Firman: Matius 28: 1-10

Tuhan Yesus bangkit! Dinyatakan dalam Injil Matius bahwa sewaktu “Maria Magdalena dan Maria yang lain menengok kubur itu. Maka terjadilah gempa bumi yang hebat, sebab seorang malaikat Tuhan turun dari langit dan datang ke batu itu dan menggulingkannya lalu duduk di atasnya” (ay 1-2). Sedangkan dikatakan bahwa Pilatus telah memerintahkan, “Ini penjaga-penjaga bagimu, pergi dan jagalah kubur itu sebaik-baiknya … mereka memeterai kubur itu dan menjaganya” (Mat 27:65-66). Apa yang terjadi dan apa yang kita pelajari?

1. Mengerti sepenuhnya FirmanNya
“Ia tidak ada di sini, sebab Ia telah bangkit, sama seperti yang telah dikatakanNya” (ay 6). “Sama seperti yang telah dikatakanNya”- pernyataan Tuhan senantiasa digenapi! Apa yang terjadi sewaktu mereka menerima pengajaran “Anak Manusia …. dan tiga hari sesudah Ia dibunuh Ia akan bangkit. Mereka tidak mengerti perkataan itu, namun segan menanyakannya kepadaNya” (Mar 9:31-32). Ingat pepatah malu bertanya sesat di jalan! Bagaimana cara untuk dapat mengerti? Tuhan Yesus mengajarkan tentang penabur, “Yang ditaburkan di tanah yang baik ialah orang yang mendengar … dan mengerti, dan karena itu ia berbuah” (Mat 13:23). Dibutuhkan hati yang baik, tempat roh dan Roh bersekutu dan berbincang! Di dalam kisah ini mereka diingatkan oleh malaikat Tuhan, “Maka teringatlah mereka akan perkataan Yesus itu” (baca Luk 24: 7-8).

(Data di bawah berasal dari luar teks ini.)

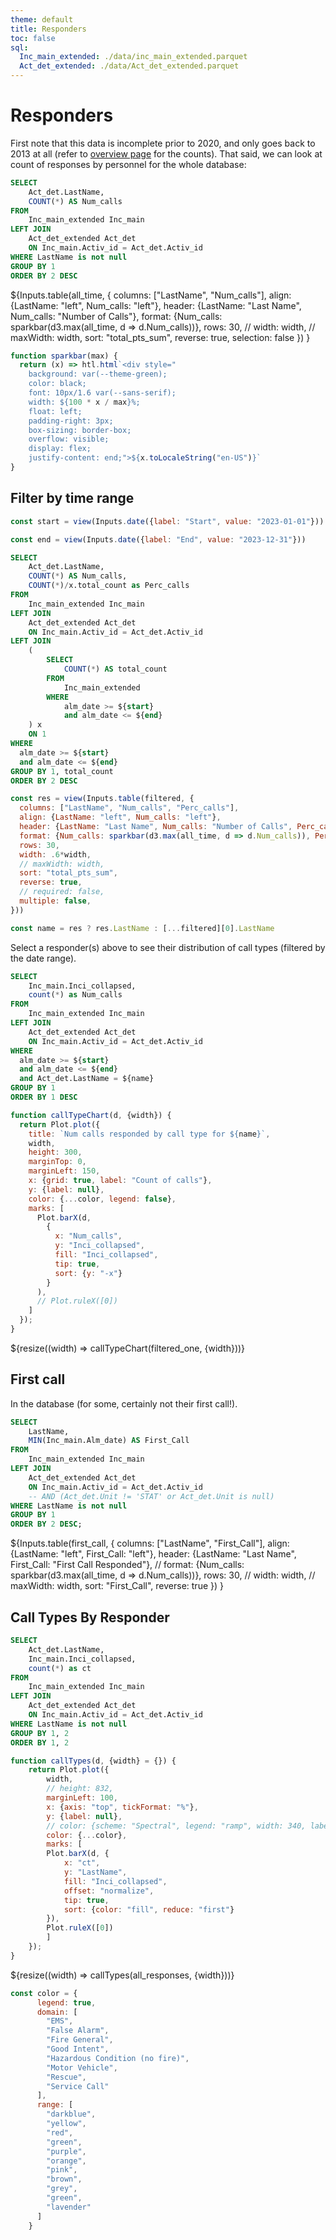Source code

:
 ```yaml
---
theme: default
title: Responders
toc: false
sql:
  Inc_main_extended: ./data/inc_main_extended.parquet
  Act_det_extended: ./data/Act_det_extended.parquet
---
```


# Responders

First note that this data is
incomplete prior to 2020,
and only goes back to 2013 at all (refer to <a href="/index">overview page</a> for the counts).
That said, we can look at count of responses by personnel for the whole database:

```sql id=all_time
SELECT  
    Act_det.LastName,
    COUNT(*) AS Num_calls
FROM 
    Inc_main_extended Inc_main
LEFT JOIN
    Act_det_extended Act_det 
    ON Inc_main.Activ_id = Act_det.Activ_id
WHERE LastName is not null    
GROUP BY 1
ORDER BY 2 DESC 
```

${Inputs.table(all_time, {
  columns: ["LastName", "Num_calls"],
  align: {LastName: "left", Num_calls: "left"},
  header: {LastName: "Last Name", Num_calls: "Number of Calls"},
  format: {Num_calls: sparkbar(d3.max(all_time, d => d.Num_calls))},
  rows: 30,
  // width: width,
  // maxWidth: width,
  sort: "total_pts_sum", 
  reverse: true,
  selection: false
})
}

```js
function sparkbar(max) {
  return (x) => htl.html`<div style="
    background: var(--theme-green);
    color: black;
    font: 10px/1.6 var(--sans-serif);
    width: ${100 * x / max}%;
    float: left;
    padding-right: 3px;
    box-sizing: border-box;
    overflow: visible;
    display: flex;
    justify-content: end;">${x.toLocaleString("en-US")}`
}
```

## Filter by time range

```js
const start = view(Inputs.date({label: "Start", value: "2023-01-01"}))
```

```js
const end = view(Inputs.date({label: "End", value: "2023-12-31"}))
```

```sql id=filtered
SELECT  
    Act_det.LastName,
    COUNT(*) AS Num_calls,
    COUNT(*)/x.total_count as Perc_calls
FROM 
    Inc_main_extended Inc_main
LEFT JOIN
    Act_det_extended Act_det 
    ON Inc_main.Activ_id = Act_det.Activ_id
LEFT JOIN
    (
        SELECT  
            COUNT(*) AS total_count 
        FROM 
            Inc_main_extended
        WHERE    
            alm_date >= ${start}
            and alm_date <= ${end}              
    ) x
    ON 1
WHERE    
  alm_date >= ${start}
  and alm_date <= ${end}    
GROUP BY 1, total_count
ORDER BY 2 DESC
```

```js
const res = view(Inputs.table(filtered, {
  columns: ["LastName", "Num_calls", "Perc_calls"],
  align: {LastName: "left", Num_calls: "left"},
  header: {LastName: "Last Name", Num_calls: "Number of Calls", Perc_calls: "Percentage of Calls"},
  format: {Num_calls: sparkbar(d3.max(all_time, d => d.Num_calls)), Perc_calls: d3.format(".0%")},
  rows: 30,
  width: .6*width,
  // maxWidth: width,
  sort: "total_pts_sum", 
  reverse: true,
  // required: false,
  multiple: false,
}))
```

```js
const name = res ? res.LastName : [...filtered][0].LastName
```


Select a responder(s) above to see their distribution of call types (filtered by the date range).

```sql id=filtered_one
SELECT  
    Inc_main.Inci_collapsed,
    count(*) as Num_calls
FROM 
    Inc_main_extended Inc_main
LEFT JOIN
    Act_det_extended Act_det 
    ON Inc_main.Activ_id = Act_det.Activ_id
WHERE    
  alm_date >= ${start}
  and alm_date <= ${end} 
  and Act_det.LastName = ${name}
GROUP BY 1
ORDER BY 1 DESC
```

```js
function callTypeChart(d, {width}) {
  return Plot.plot({
    title: `Num calls responded by call type for ${name}`,
    width,
    height: 300,
    marginTop: 0,
    marginLeft: 150,
    x: {grid: true, label: "Count of calls"},
    y: {label: null},
    color: {...color, legend: false},
    marks: [
      Plot.barX(d, 
        {
          x: "Num_calls", 
          y: "Inci_collapsed", 
          fill: "Inci_collapsed", 
          tip: true, 
          sort: {y: "-x"}
        }
      ),
      // Plot.ruleX([0])
    ]
  });
}
```

${resize((width) => callTypeChart(filtered_one, {width}))}


## First call

In the database (for some, certainly not their first call!).

```sql id=first_call
SELECT  
    LastName,
    MIN(Inc_main.Alm_date) AS First_Call
FROM
    Inc_main_extended Inc_main
LEFT JOIN
    Act_det_extended Act_det 
    ON Inc_main.Activ_id = Act_det.Activ_id
    -- AND (Act_det.Unit != 'STAT' or Act_det.Unit is null)
WHERE LastName is not null
GROUP BY 1
ORDER BY 2 DESC;
```

${Inputs.table(first_call, {
  columns: ["LastName", "First_Call"],
  align: {LastName: "left", First_Call: "left"},
  header: {LastName: "Last Name", First_Call: "First Call Responded"},
  // format: {Num_calls: sparkbar(d3.max(all_time, d => d.Num_calls))},
  rows: 30,
  // width: width,
  // maxWidth: width,
  sort: "First_Call", 
  reverse: true
})
}

## Call Types By Responder

```sql id=all_responses
SELECT
    Act_det.LastName,
    Inc_main.Inci_collapsed,
    count(*) as ct
FROM 
    Inc_main_extended Inc_main
LEFT JOIN
    Act_det_extended Act_det 
    ON Inc_main.Activ_id = Act_det.Activ_id
WHERE LastName is not null
GROUP BY 1, 2
ORDER BY 1, 2
```



```js
function callTypes(d, {width} = {}) {
    return Plot.plot({
        width,
        // height: 832,
        marginLeft: 100,
        x: {axis: "top", tickFormat: "%"},
        y: {label: null},
        // color: {scheme: "Spectral", legend: "ramp", width: 340, label: "Age (years)"},
        color: {...color},
        marks: [
        Plot.barX(d, {
            x: "ct",
            y: "LastName",
            fill: "Inci_collapsed",
            offset: "normalize",
            tip: true,
            sort: {color: "fill", reduce: "first"}
        }),
        Plot.ruleX([0])
        ]
    });
}
```

${resize((width) => callTypes(all_responses, {width}))}

```js
const color = {
      legend: true,
      domain: [
        "EMS", 
        "False Alarm", 
        "Fire General", 
        "Good Intent", 
        "Hazardous Condition (no fire)", 
        "Motor Vehicle", 
        "Rescue", 
        "Service Call"          
      ],
      range: [
        "darkblue",
        "yellow",
        "red",
        "green", 
        "purple",
        "orange", 
        "pink",
        "brown",
        "grey",
        "green",
        "lavender"                
      ]
    }
```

2. Mempersiapkan diri jadi saksiNya
“Dan segeralah pergi dan katakanlah kepada murid-muridNya bahwa Ia telah bangkit” (ay 7). Ada perintah “segeralah pergi” dan “katakanlah” dan para murid meresponi dengan ketaatan “Mereka segera pergi … berlari cepat-cepat..” (ay 8). Ini yang berkenan di hadapan Tuhan! Manusia itu memiliki kebiasaan untuk menunda! Adapun berita penting yang perlu disaksikan adalah “Ia telah bangkit”. Rasul Paulus berkata “Tetapi seandainya Kristus tidak dibangkitkan, maka sia-sialah pemberitaan kami dan sia-sialah juga kepercayaan kamu” (1 Kor 15:14). Siapa yang terpanggil? Nabi Yesaya berkata “Kamu inilah saksi-saksiKu, demikianlah Firman Tuhan” (Yes 43:10). Dari sebab itu Roh Kudus dicurahkan ke dalam tiap pribadi "...kamu akan menerima kuasa, kalau Roh Kudus turun ke atas kamu, dan kamu akan menjadi saksiKu …" (Kis 1:8).

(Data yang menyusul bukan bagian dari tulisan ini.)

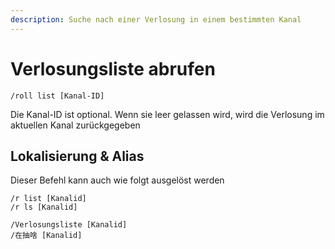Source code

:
 ```yaml
---
description: Suche nach einer Verlosung in einem bestimmten Kanal
---
```


# Verlosungsliste abrufen

```
/roll list [Kanal-ID]
```

Die Kanal-ID ist optional. Wenn sie leer gelassen wird, wird die Verlosung im aktuellen Kanal zurückgegeben

## Lokalisierung & Alias

Dieser Befehl kann auch wie folgt ausgelöst werden

```
/r list [Kanalid]
/r ls [Kanalid]

/Verlosungsliste [Kanalid]
/在抽啥 [Kanalid]
```
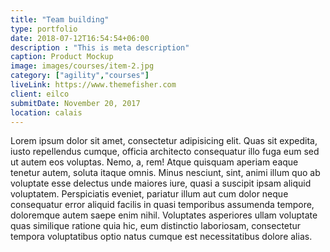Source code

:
 ```yaml
---
title: "Team building"
type: portfolio
date: 2018-07-12T16:54:54+06:00
description : "This is meta description"
caption: Product Mockup
image: images/courses/item-2.jpg
category: ["agility","courses"]
liveLink: https://www.themefisher.com
client: eilco
submitDate: November 20, 2017
location: calais
---
```


Lorem ipsum dolor sit amet, consectetur adipisicing elit. Quas sit expedita, iusto repellendus cumque, officia architecto consequatur illo fuga eum sed ut autem eos voluptas. Nemo, a, rem! Atque quisquam aperiam eaque tenetur autem, soluta itaque omnis. Minus nesciunt, sint, animi illum quo ab voluptate esse delectus unde maiores iure, quasi a suscipit ipsam aliquid voluptatem. Perspiciatis eveniet, pariatur illum aut cum dolor neque consequatur error aliquid facilis in quasi temporibus assumenda tempore, doloremque autem saepe enim nihil. Voluptates asperiores ullam voluptate quas similique ratione quia hic, eum distinctio laboriosam, consectetur tempora voluptatibus optio natus cumque est necessitatibus dolore alias.
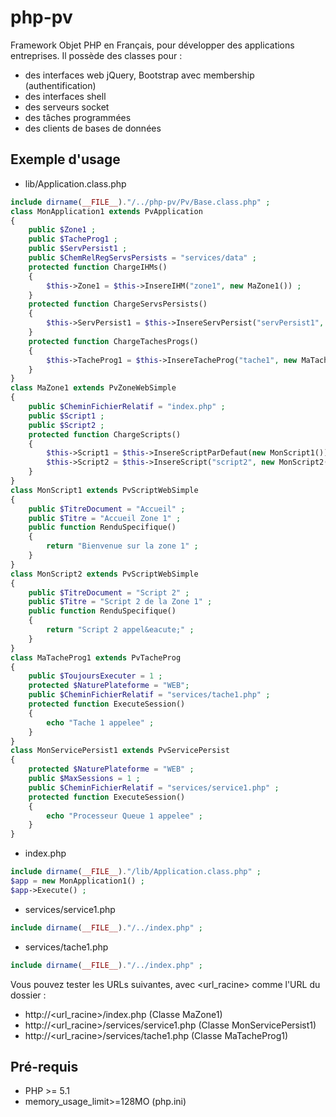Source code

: # php-pv
Framework Objet PHP en Français, pour développer des applications entreprises.
Il possède des classes pour :
*	des interfaces web jQuery, Bootstrap avec membership (authentification)
* des interfaces shell
*	des serveurs socket
*	des tâches programmées
*	des clients de bases de données
## Exemple d'usage
* lib/Application.class.php
```php
include dirname(__FILE__)."/../php-pv/Pv/Base.class.php" ;
class MonApplication1 extends PvApplication
{
	public $Zone1 ;
	public $TacheProg1 ;
	public $ServPersist1 ;
	public $ChemRelRegServsPersists = "services/data" ;
	protected function ChargeIHMs()
	{
		$this->Zone1 = $this->InsereIHM("zone1", new MaZone1()) ;
	}
	protected function ChargeServsPersists()
	{
		$this->ServPersist1 = $this->InsereServPersist("servPersist1", new MonServicePersist1()) ;
	}
	protected function ChargeTachesProgs()
	{
		$this->TacheProg1 = $this->InsereTacheProg("tache1", new MaTacheProg1()) ;
	}
}
class MaZone1 extends PvZoneWebSimple
{
	public $CheminFichierRelatif = "index.php" ;
	public $Script1 ;
	public $Script2 ;
	protected function ChargeScripts()
	{
		$this->Script1 = $this->InsereScriptParDefaut(new MonScript1()) ;
		$this->Script2 = $this->InsereScript("script2", new MonScript2()) ;
	}
}
class MonScript1 extends PvScriptWebSimple
{
	public $TitreDocument = "Accueil" ;
	public $Titre = "Accueil Zone 1" ;
	public function RenduSpecifique()
	{
		return "Bienvenue sur la zone 1" ;
	}
}
class MonScript2 extends PvScriptWebSimple
{
	public $TitreDocument = "Script 2" ;
	public $Titre = "Script 2 de la Zone 1" ;
	public function RenduSpecifique()
	{
		return "Script 2 appel&eacute;" ;
	}
}
class MaTacheProg1 extends PvTacheProg
{
	public $ToujoursExecuter = 1 ;
	protected $NaturePlateforme = "WEB";
	public $CheminFichierRelatif = "services/tache1.php" ;
	protected function ExecuteSession()
	{
		echo "Tache 1 appelee" ;
	}
}
class MonServicePersist1 extends PvServicePersist
{
	protected $NaturePlateforme = "WEB" ;
	public $MaxSessions = 1 ;
	public $CheminFichierRelatif = "services/service1.php" ;
	protected function ExecuteSession()
	{
		echo "Processeur Queue 1 appelee" ;
	}
}
```
* index.php
```php
include dirname(__FILE__)."/lib/Application.class.php" ;
$app = new MonApplication1() ;
$app->Execute() ;
```
* services/service1.php
```php
include dirname(__FILE__)."/../index.php" ;
```
* services/tache1.php
```php
include dirname(__FILE__)."/../index.php" ;
```
Vous pouvez tester les URLs suivantes, avec <url_racine> comme l'URL du dossier :
* http://<url_racine>/index.php (Classe MaZone1)
* http://<url_racine>/services/service1.php (Classe MonServicePersist1)
* http://<url_racine>/services/tache1.php (Classe MaTacheProg1)

## Pré-requis 
* PHP >= 5.1
* memory_usage_limit>=128MO (php.ini)
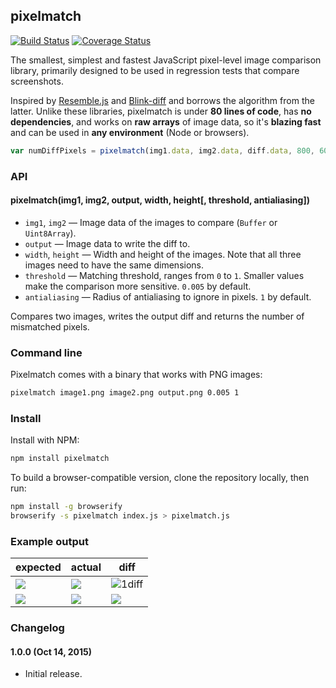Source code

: ## pixelmatch

[![Build Status](https://travis-ci.org/mapbox/pixelmatch.svg?branch=master)](https://travis-ci.org/mapbox/pixelmatch)
[![Coverage Status](https://coveralls.io/repos/mapbox/pixelmatch/badge.svg?branch=master&service=github)](https://coveralls.io/github/mapbox/pixelmatch?branch=master)

The smallest, simplest and fastest JavaScript pixel-level image comparison library,
primarily designed to be used in regression tests that compare screenshots.

Inspired by [Resemble.js](https://github.com/Huddle/Resemble.js) and
[Blink-diff](https://github.com/yahoo/blink-diff)
and borrows the algorithm from the latter.
Unlike these libraries, pixelmatch is under **80 lines of code**,
has **no dependencies**, and works on **raw arrays** of image data,
so it's **blazing fast** and can be used in **any environment** (Node or browsers).

```js
var numDiffPixels = pixelmatch(img1.data, img2.data, diff.data, 800, 600);
```

### API

#### pixelmatch(img1, img2, output, width, height[, threshold, antialiasing])

- `img1`, `img2` — Image data of the images to compare (`Buffer` or `Uint8Array`).
- `output` — Image data to write the diff to.
- `width`, `height` — Width and height of the images. Note that all three images need to have the same dimensions.
- `threshold` — Matching threshold, ranges from `0` to `1`. Smaller values make the comparison more sensitive. `0.005` by default.
- `antialiasing` — Radius of antialiasing to ignore in pixels. `1` by default.

Compares two images, writes the output diff and returns the number of mismatched pixels.

### Command line

Pixelmatch comes with a binary that works with PNG images:

```bash
pixelmatch image1.png image2.png output.png 0.005 1
```

### Install

Install with NPM:

```bash
npm install pixelmatch
```

To build a browser-compatible version, clone the repository locally, then run:

```bash
npm install -g browserify
browserify -s pixelmatch index.js > pixelmatch.js
```

### Example output

| expected | actual | diff |
| --- | --- | --- |
| ![](https://mapbox.s3.amazonaws.com/mapbox-gl-native/tests/4307.1/text-halo-blur/default/expected.png) | ![](https://mapbox.s3.amazonaws.com/mapbox-gl-native/tests/4307.1/text-halo-blur/default/actual.png) | ![1diff](https://cloud.githubusercontent.com/assets/25395/10480779/d9ad1c66-7274-11e5-8b6c-9b4987316eaa.png) |
| ![](https://pbs.twimg.com/media/CRYXm86VAAQxo-o.png) | ![](https://pbs.twimg.com/media/CRYXm9uUYAAIGAf.png) | ![](https://pbs.twimg.com/media/CRYXnAAUwAEsuzb.png) |

### Changelog

#### 1.0.0 (Oct 14, 2015)

- Initial release.
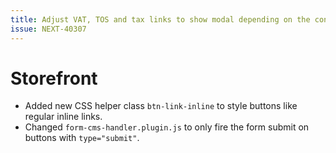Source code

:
 ```yaml
---
title: Adjust VAT, TOS and tax links to show modal depending on the context
issue: NEXT-40307
---
```

# Storefront
* Added new CSS helper class `btn-link-inline` to style buttons like regular inline links.
* Changed `form-cms-handler.plugin.js` to only fire the form submit on buttons with `type="submit"`.
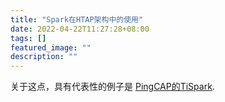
 ```yaml
---
title: "Spark在HTAP架构中的使用"
date: 2022-04-22T11:27:28+08:00
tags: []
featured_image: ""
description: ""
---
```


关于这点，具有代表性的例子是 [PingCAP的TiSpark](https://docs.pingcap.com/zh/tidb/stable/tispark-overview#tispark-%E7%94%A8%E6%88%B7%E6%8C%87%E5%8D%97).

3. Memiliki pengalaman denganNya
“Tiba-tiba Yesus berjumpa dengan mereka … mendekatiNya dan memeluk kakiNya serta menyembahNya” (ay 9). Apa tujuan perjumpaan ini? Supaya mereka mengalami dan menjadi mereka lebih yakin bahwa Tuhan Yesus yang mati disalibkan telah bangkit dan hidup. Ingat Tomas yang berkata, “Sebelum aku melihat bekas paku pada tanganNya .. lambungNya, sekali-kali aku tidak akan percaya” (Yoh 20:25). Dikatakan “Yesus datang .. Ia berkata kepada Tomas: Taruhlah … lihatlah … jangan engkau tidak percaya lagi, melainkan percayalah … Berbahagialah mereka yang tidak melihat, namun percaya” (Yoh 20: 26-29). Tuhan mau kita memiliki pengalaman tetapi “tanpa iman tidak mungkin orang berkenan kepada Allah” (Ib 11:6) sedangkan “Iman adalah dasar dari segala sesuatu yang kita harapkan dan bukti dari segala sesuatu yang tidak kita lihat” (Ib 11:1). Dari sebab itu biarlah pengalaman dari Tuhan, untuk meningkatkan iman!